• What you are asked to do: Check every line below for the string "repository", and copy the lines that contain it.

• Stored data:
■ ■ ■ ■
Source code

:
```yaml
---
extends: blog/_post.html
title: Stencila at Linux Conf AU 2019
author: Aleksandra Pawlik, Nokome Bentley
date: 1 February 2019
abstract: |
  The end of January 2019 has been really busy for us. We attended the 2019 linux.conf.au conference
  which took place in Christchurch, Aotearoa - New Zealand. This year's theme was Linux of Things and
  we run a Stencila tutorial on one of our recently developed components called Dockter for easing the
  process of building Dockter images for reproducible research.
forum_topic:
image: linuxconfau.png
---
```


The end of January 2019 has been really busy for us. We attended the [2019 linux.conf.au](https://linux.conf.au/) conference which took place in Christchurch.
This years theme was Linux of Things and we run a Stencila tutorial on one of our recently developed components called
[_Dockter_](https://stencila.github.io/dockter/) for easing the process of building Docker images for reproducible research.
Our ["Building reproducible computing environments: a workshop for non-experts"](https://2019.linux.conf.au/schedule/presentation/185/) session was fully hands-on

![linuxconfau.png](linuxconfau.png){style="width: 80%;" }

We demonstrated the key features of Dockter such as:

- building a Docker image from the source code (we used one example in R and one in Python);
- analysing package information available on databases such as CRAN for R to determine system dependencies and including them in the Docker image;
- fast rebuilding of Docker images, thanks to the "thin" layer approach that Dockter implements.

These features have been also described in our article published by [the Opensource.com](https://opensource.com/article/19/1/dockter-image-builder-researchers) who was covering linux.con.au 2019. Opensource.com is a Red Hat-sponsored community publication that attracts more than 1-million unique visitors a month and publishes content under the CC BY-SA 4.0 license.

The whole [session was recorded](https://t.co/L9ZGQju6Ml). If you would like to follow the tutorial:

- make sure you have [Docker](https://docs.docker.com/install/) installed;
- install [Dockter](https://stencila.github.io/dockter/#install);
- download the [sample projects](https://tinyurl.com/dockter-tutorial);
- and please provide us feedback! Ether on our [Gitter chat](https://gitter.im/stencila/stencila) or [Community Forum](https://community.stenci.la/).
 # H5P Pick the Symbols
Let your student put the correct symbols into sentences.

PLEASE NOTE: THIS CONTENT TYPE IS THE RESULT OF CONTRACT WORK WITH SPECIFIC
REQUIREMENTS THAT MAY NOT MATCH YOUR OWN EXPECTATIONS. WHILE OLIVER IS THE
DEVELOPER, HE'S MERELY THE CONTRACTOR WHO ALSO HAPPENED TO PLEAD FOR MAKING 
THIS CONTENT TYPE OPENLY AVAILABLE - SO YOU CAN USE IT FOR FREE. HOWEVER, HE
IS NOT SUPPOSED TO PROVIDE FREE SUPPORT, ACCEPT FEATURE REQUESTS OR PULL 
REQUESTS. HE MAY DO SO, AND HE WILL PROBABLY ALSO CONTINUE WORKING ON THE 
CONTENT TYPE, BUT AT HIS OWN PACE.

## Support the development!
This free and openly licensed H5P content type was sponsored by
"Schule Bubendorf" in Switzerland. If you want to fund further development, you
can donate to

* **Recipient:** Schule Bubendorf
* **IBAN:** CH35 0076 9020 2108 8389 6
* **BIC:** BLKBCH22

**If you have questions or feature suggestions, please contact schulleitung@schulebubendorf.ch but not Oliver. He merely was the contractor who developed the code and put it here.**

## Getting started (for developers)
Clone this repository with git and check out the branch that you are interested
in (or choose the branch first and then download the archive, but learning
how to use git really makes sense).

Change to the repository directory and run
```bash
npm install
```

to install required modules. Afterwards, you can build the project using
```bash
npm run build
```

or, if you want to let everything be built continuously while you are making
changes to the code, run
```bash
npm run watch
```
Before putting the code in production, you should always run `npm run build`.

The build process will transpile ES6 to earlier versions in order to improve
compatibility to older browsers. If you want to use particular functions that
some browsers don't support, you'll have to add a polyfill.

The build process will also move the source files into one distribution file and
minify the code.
■ ■ ■ ■
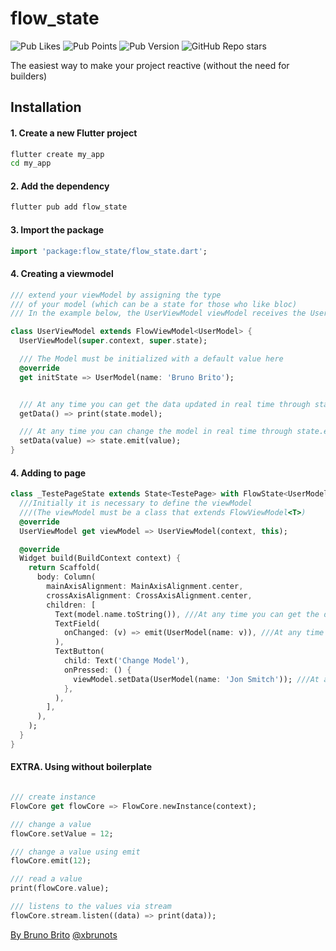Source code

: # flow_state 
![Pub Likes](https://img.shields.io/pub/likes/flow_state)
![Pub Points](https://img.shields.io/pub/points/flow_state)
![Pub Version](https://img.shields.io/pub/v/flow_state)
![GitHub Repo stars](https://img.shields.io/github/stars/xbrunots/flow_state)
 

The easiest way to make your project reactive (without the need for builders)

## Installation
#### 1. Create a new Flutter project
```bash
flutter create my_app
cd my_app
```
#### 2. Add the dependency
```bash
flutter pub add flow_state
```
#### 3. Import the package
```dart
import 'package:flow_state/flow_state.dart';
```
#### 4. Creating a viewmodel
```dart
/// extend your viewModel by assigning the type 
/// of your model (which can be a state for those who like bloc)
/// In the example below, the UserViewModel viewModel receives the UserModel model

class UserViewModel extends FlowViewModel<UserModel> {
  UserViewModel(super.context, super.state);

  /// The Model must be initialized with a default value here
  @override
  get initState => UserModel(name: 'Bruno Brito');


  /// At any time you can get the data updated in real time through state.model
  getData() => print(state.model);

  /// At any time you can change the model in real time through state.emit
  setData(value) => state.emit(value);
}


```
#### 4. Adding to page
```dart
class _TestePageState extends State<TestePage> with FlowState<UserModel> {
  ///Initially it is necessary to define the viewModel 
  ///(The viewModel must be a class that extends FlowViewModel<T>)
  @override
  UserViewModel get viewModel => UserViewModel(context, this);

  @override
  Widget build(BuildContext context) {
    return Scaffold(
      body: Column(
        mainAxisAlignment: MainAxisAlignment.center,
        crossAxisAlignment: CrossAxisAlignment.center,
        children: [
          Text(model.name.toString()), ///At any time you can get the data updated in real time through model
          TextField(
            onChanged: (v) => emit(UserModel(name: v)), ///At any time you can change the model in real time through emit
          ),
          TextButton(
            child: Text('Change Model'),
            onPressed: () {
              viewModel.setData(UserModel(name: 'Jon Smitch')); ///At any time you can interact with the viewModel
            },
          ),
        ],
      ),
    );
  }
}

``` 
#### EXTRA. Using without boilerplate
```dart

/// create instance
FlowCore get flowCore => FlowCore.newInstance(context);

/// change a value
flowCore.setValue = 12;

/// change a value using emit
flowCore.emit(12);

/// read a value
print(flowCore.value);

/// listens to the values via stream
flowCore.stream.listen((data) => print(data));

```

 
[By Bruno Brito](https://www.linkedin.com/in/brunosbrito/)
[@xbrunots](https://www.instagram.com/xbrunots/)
■ ■ ■ ■
• Response to the exercise:
Clone this repository with git and check out the branch that you are interested
Change to the repository directory and run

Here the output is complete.